Required action:
Using the data below, copy out all lines with the word "security".

[Data entries]
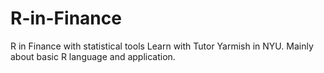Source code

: # R-in-Finance
R in Finance with statistical tools
Learn with Tutor Yarmish in NYU.
Mainly about basic R language and application.

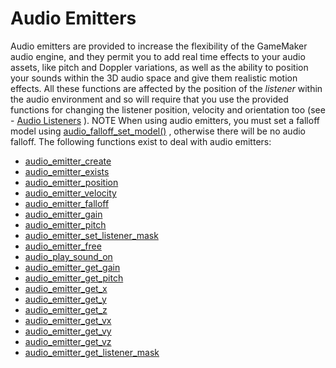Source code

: # Audio Emitters

Audio emitters are provided to increase the flexibility of the GameMaker
audio engine, and they permit you to add real time effects to your audio
assets, like pitch and Doppler variations, as well as the ability to
position your sounds within the 3D audio space and give them realistic
motion effects. All these functions are affected by the position of the
*listener* within the audio environment and so will require that you use
the provided functions for changing the listener position, velocity and
orientation too (see - [Audio
Listeners](../Audio_Listeners/Audio_Listeners) ). NOTE When using
audio emitters, you must set a falloff model using
[audio_falloff_set_model()](../audio_falloff_set_model) , otherwise
there will be no audio falloff. The following functions exist to deal
with audio emitters:

-   [audio_emitter_create](audio_emitter_create)
-   [audio_emitter_exists](audio_emitter_exists)
-   [audio_emitter_position](audio_emitter_position)
-   [audio_emitter_velocity](audio_emitter_velocity)
-   [audio_emitter_falloff](audio_emitter_falloff)
-   [audio_emitter_gain](audio_emitter_gain)
-   [audio_emitter_pitch](audio_emitter_pitch)
-   [audio_emitter_set_listener_mask](audio_emitter_set_listener_mask)
-   [audio_emitter_free](audio_emitter_free)
-   [audio_play_sound_on](audio_play_sound_on)
-   [audio_emitter_get_gain](audio_emitter_get_gain)
-   [audio_emitter_get_pitch](audio_emitter_get_pitch)
-   [audio_emitter_get_x](audio_emitter_get_x)
-   [audio_emitter_get_y](audio_emitter_get_y)
-   [audio_emitter_get_z](audio_emitter_get_z)
-   [audio_emitter_get_vx](audio_emitter_get_vx)
-   [audio_emitter_get_vy](audio_emitter_get_vy)
-   [audio_emitter_get_vz](audio_emitter_get_vz)
-   [audio_emitter_get_listener_mask](audio_emitter_get_listener_mask)
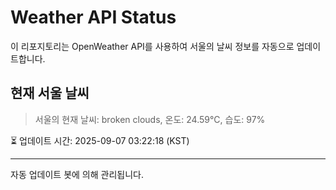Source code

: 
# Weather API Status

이 리포지토리는 OpenWeather API를 사용하여 서울의 날씨 정보를 자동으로 업데이트합니다.

## 현재 서울 날씨
> 서울의 현재 날씨: broken clouds, 온도: 24.59°C, 습도: 97%

⏳ 업데이트 시간: 2025-09-07 03:22:18 (KST)

---
자동 업데이트 봇에 의해 관리됩니다.
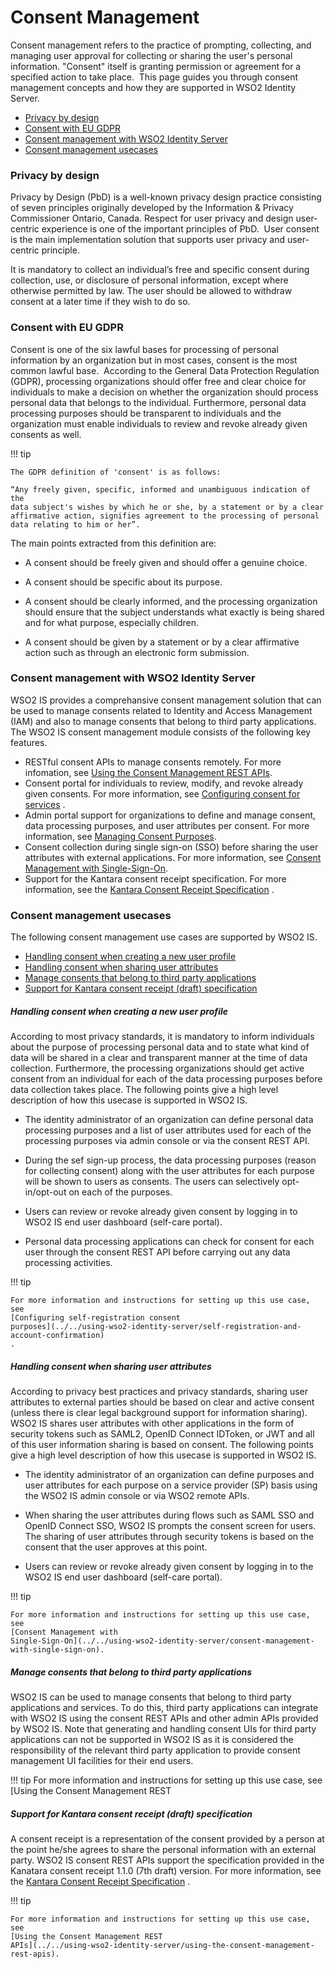 # Consent Management

Consent management refers to the practice of prompting, collecting, and
managing user approval for collecting or sharing the user's personal
information. "Consent" itself is granting permission or agreement for a
specified action to take place.  This page guides you through consent
management concepts and how they are supported in WSO2 Identity Server.

-   [Privacy by design](#ConsentManagement-Privacybydesign)
-   [Consent with EU GDPR](#ConsentManagement-ConsentwithEUGDPR)
-   [Consent management with WSO2 Identity
    Server](#ConsentManagement-ConsentmanagementwithWSO2IdentityServer)
-   [Consent management
    usecases](#ConsentManagement-Consentmanagementusecases)

### Privacy by design

Privacy by Design (PbD) is a well-known privacy design practice
consisting of seven principles originally developed by the Information &
Privacy Commissioner Ontario, Canada. Respect for user privacy and
design user-centric experience is one of the important principles of
PbD.  User consent is the main implementation solution that supports
user privacy and user-centric principle.

It is mandatory to collect an individual’s free and specific consent
during collection, use, or disclosure of personal information, except
where otherwise permitted by law. The user should be allowed to withdraw
consent at a later time if they wish to do so.

### Consent with EU GDPR

Consent is one of the six lawful bases for processing of personal
information by an organization but in most cases, consent is the most
common lawful base.  According to the General Data Protection Regulation
(GDPR), processing organizations should offer free and clear choice for
individuals to make a decision on whether the organization should
process personal data that belongs to the individual. Furthermore,
personal data processing purposes should be transparent to individuals
and the organization must enable individuals to review and revoke
already given consents as well.

!!! tip
    
    The GDPR definition of 'consent' is as follows:
    
    “Any freely given, specific, informed and unambiguous indication of the
    data subject's wishes by which he or she, by a statement or by a clear
    affirmative action, signifies agreement to the processing of personal
    data relating to him or her”.
    

The main points extracted from this definition are:

-   A consent should be freely given and should offer a genuine choice.

-   A consent should be specific about its purpose.

-   A consent should be clearly informed, and the processing
    organization should ensure that the subject understands what exactly
    is being shared and for what purpose, especially children.

-   A consent should be given by a statement or by a clear affirmative
    action such as through an electronic form submission.

### Consent management with WSO2 Identity Server

WSO2 IS provides a comprehansive consent management solution that can be
used to manage consents related to Identity and Access Management (IAM)
and also to manage consents that belong to third party applications.
The WSO2 IS consent management module consists of the following key
features.

-   RESTful consent APIs to manage consents remotely. For more
    infomation, see [Using the Consent Management REST
    APIs](../../using-wso2-identity-server/using-the-consent-management-rest-apis).
-   Consent portal for individuals to review, modify, and revoke already
    given consents. For more information, see [Configuring consent for
    services](Using-the-End-User-Dashboard_103330474.html#UsingtheEndUserDashboard-Configuringconsentforservices)
    .
-   Admin portal support for organizations to define and manage consent,
    data processing purposes, and user attributes per consent. For more
    information, see [Managing Consent
    Purposes](_Managing_Consent_Purposes_).
-   Consent collection during single sign-on (SSO) before sharing the
    user attributes with external applications. For more information,
    see [Consent Management with
    Single-Sign-On](../../using-wso2-identity-server/consent-management-with-single-sign-on).
-   Support for the Kantara consent receipt specification. For more
    information, see the [Kantara Consent Receipt
    Specification](https://kantarainitiative.org/confluence/display/infosharing/Consent+Receipt+Specification)
    .

### Consent management usecases

The following consent management use cases are supported by WSO2 IS.

-   [Handling consent when creating a new user
    profile](#ConsentManagement-Handlingconsentwhencreatinganewuserprofile)
-   [Handling consent when sharing user
    attributes](#ConsentManagement-Handlingconsentwhensharinguserattributes)
-   [Manage consents that belong to third party
    applications](#ConsentManagement-Manageconsentsthatbelongtothirdpartyapplications)
-   [Support for Kantara consent receipt (draft)
    specification](#ConsentManagement-SupportforKantaraconsentreceipt(draft)specification)

##### **Handling consent when creating a new user profile**

According to most privacy standards, it is mandatory to inform
individuals about the purpose of processing personal data and to state
what kind of data will be shared in a clear and transparent manner at
the time of data collection. Furthermore, the processing organizations
should get active consent from an individual for each of the data
processing purposes before data collection takes place. The following
points give a high level description of how this usecase is supported in
WSO2 IS.

-   The identity administrator of an organization can define personal
    data processing purposes and a list of user attributes used for each
    of the processing purposes via admin console or via the consent REST
    API.

-   During the sef sign-up process, the data processing purposes (reason
    for collecting consent) along with the user attributes for each
    purpose will be shown to users as consents. The users can
    selectively opt-in/opt-out on each of the purposes.

-   Users can review or revoke already given consent by logging in to
    WSO2 IS end user dashboard (self-care portal).

-   Personal data processing applications can check for consent for each
    user through the consent REST API before carrying out any data
    processing activities.

!!! tip
    
    For more information and instructions for setting up this use case, see
    [Configuring self-registration consent
    purposes](../../using-wso2-identity-server/self-registration-and-account-confirmation)
    .
    

##### **Handling consent when sharing user attributes**

According to privacy best practices and privacy standards, sharing user
attributes to external parties should be based on clear and active
consent (unless there is clear legal background support for information
sharing). WSO2 IS shares user attributes with other applications in the
form of security tokens such as SAML2, OpenID Connect IDToken, or JWT
and all of this user information sharing is based on consent. The
following points give a high level description of how this usecase is
supported in WSO2 IS.

-   The identity administrator of an organization can define purposes
    and user attributes for each purpose on a service provider (SP)
    basis using the WSO2 IS admin console or via WSO2 remote APIs.

-   When sharing the user attributes during flows such as SAML SSO and
    OpenID Connect SSO, WSO2 IS prompts the consent screen for users.
    The sharing of user attributes through security tokens is based on
    the consent that the user approves at this point.

-   Users can review or revoke already given consent by logging in to
    the WSO2 IS end user dashboard (self-care portal).

!!! tip
    
    For more information and instructions for setting up this use case, see
    [Consent Management with
    Single-Sign-On](../../using-wso2-identity-server/consent-management-with-single-sign-on).
    

##### Manage consents that belong to third party applications

WSO2 IS can be used to manage consents that belong to third party
applications and services. To do this, third party applications can
integrate with WSO2 IS using the consent REST APIs and other admin APIs
provided by WSO2 IS. Note that generating and handling consent UIs for
third party applications can not be supported in WSO2 IS as it is
considered the responsibility of the relevant third party application to
provide consent management UI facilities for their end users.

!!! tip For more information and instructions for setting up this use
    case, see [Using the Consent Management REST

##### **Support for Kantara consent receipt (draft) specification**

A consent receipt is a representation of the consent provided by a
person at the point he/she agrees to share the personal information with
an external party. WSO2 IS consent REST APIs support the specification
provided in the Kanatara consent receipt 1.1.0 (7th draft) version. For
more information, see the [Kantara Consent Receipt
Specification](https://kantarainitiative.org/confluence/display/infosharing/Consent+Receipt+Specification)
.

!!! tip
    
    For more information and instructions for setting up this use case, see
    [Using the Consent Management REST
    APIs](../../using-wso2-identity-server/using-the-consent-management-rest-apis).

Written reply:
form of security tokens such as SAML2, OpenID Connect IDToken, or JWT
    The sharing of user attributes through security tokens is based on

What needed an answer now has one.